I think those offers get hung up on pretty fast. It will absolutely take a top 100 prospect plus good lottery tickets to get Crochet at the trade deadline. If you are looking to bolster depth and quality of the middle to backend of the rotation, maybe you pivot to teammate Erick Fedde instead who is signed through 2025? It is tough to see who will be sellers at this point other than the obvious. Personally. I would add a minor piece for depth to help the remainder of the year. Flaherty? T. Anderson? Flaherty may cost more than we want for 1/2 season. If you want a big name to headline the rotation, go big for Burnes or Fried in the offseason.
Re: Crochet - he might well be the best SP available at the deadline so there will be a lot of competition for him, driving the price up, quite possibly to more than the Sox should be willing to pay.
Re: Tatis - he just went on the IL, is projected to be out 6 weeks which would bring him back right around the deadline.
My original post offered Anthony, Fitts, Sandling/Monegro, and a lottery ticket hitter -- fairly comparable to the Sale trade. Two posters shot that down as too much to pay.
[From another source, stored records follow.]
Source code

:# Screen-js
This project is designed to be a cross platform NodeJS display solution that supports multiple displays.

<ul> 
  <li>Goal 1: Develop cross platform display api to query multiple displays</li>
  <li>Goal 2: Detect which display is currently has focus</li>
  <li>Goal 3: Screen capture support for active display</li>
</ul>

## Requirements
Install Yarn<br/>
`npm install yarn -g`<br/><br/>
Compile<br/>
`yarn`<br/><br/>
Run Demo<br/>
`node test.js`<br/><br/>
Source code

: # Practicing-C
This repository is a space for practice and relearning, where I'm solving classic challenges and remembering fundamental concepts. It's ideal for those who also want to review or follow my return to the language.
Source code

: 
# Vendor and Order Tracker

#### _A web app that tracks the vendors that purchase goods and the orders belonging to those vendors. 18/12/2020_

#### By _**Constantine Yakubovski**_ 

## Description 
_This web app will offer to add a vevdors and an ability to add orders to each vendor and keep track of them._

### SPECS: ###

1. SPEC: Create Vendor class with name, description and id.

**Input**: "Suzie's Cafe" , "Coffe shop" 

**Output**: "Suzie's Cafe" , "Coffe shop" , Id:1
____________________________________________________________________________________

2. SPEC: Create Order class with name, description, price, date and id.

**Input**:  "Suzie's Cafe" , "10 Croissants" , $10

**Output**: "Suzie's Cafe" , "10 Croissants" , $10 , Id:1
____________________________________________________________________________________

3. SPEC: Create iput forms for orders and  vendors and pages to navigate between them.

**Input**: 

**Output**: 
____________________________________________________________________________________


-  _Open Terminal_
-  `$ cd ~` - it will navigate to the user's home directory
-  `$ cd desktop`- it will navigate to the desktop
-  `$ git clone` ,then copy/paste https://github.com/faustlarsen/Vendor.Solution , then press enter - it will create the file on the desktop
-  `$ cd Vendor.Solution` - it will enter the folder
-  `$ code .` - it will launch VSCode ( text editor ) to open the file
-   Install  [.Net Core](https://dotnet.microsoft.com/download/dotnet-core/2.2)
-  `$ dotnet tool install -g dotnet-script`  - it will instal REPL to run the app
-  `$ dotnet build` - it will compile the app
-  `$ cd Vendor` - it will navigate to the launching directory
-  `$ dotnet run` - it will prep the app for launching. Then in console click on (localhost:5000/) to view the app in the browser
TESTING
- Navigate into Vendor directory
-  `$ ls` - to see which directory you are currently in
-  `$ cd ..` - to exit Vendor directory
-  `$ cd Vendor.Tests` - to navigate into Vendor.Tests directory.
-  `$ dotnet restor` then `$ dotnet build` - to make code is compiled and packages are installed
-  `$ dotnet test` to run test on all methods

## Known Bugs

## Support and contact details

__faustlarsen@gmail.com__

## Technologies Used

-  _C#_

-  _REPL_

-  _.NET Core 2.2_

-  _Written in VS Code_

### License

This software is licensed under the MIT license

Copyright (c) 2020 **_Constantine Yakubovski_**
So I modified it to the Yorke/Lugo fronted packages and you two shot those down as too light.
But nobody offered a different set of names, and I'm interested to see if SOSH can agree to a package for a youngish frontline starter with a short track record of success (sounds like Houck) with three more years of control who might be open to an extension (non-Boras client). Or if SOSH even wants a pitcher like that.
I'd like a pitcher like that for a number of reasons:
1. A rotation of Houck, Crochet, Crawford, Bello, Pivetta is better than a rotation of Houck, Crawford, Bello, Pivetta, Winckowski/Criswell, for the drive to the playoffs and for in the playoffs (with one of Crawford, Bello, Pivetta bumped to the pen)
2. Adds a lefty to an all right-handed rotation
3. Also builds for the future, with three more years of control at just the right time for the team's current window of contention.